Where does the string "theoremstyle" occur in the records? Copy each line that holds it.

INPUT DATA:
***
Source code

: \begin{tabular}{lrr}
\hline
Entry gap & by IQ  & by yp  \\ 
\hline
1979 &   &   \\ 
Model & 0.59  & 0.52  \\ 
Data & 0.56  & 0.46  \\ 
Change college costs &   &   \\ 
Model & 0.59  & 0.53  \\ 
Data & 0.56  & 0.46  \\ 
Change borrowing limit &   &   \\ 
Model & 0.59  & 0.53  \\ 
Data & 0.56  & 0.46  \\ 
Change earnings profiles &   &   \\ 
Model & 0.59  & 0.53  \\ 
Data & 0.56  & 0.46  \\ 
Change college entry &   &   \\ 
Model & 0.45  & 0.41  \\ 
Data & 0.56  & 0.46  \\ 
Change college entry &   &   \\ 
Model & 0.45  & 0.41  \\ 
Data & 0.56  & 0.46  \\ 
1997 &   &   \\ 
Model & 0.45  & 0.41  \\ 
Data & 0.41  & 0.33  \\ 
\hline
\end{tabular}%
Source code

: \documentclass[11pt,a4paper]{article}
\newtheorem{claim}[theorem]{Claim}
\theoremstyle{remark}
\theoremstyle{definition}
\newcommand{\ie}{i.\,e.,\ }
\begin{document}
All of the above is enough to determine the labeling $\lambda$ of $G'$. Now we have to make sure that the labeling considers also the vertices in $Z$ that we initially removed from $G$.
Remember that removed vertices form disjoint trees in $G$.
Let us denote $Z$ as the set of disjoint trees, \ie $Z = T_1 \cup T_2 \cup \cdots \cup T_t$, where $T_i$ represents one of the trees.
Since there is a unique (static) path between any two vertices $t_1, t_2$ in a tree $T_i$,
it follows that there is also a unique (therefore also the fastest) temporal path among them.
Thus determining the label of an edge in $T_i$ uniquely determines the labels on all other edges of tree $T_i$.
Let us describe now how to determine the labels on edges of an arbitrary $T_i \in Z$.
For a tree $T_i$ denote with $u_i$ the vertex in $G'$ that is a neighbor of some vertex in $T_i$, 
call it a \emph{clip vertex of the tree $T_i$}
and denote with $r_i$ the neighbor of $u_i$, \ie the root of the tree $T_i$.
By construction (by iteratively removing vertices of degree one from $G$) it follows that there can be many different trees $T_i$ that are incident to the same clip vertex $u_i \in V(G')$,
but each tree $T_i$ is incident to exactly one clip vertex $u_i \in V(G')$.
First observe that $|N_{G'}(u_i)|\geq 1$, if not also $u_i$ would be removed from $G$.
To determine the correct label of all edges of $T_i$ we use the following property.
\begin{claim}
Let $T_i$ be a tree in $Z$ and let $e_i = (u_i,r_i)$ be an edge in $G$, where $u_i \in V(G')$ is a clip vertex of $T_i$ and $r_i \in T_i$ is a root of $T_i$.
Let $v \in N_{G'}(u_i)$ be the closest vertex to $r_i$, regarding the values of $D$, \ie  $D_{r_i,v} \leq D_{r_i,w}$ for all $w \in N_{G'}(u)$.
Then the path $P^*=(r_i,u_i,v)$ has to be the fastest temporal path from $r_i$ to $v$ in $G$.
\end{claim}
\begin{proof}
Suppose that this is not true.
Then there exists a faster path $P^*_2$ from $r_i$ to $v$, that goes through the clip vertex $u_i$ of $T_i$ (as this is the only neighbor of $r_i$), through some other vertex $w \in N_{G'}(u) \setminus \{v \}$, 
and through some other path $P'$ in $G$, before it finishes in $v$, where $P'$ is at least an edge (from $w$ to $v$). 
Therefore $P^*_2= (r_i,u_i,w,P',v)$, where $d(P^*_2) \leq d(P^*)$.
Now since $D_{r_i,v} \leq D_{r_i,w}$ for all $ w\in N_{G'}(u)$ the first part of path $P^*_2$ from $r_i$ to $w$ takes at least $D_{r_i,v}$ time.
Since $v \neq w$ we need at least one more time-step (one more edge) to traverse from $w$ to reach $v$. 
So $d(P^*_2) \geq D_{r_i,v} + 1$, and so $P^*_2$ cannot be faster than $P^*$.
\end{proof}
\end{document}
***
EXERCISE ANSWER:
\theoremstyle{remark}
\theoremstyle{definition}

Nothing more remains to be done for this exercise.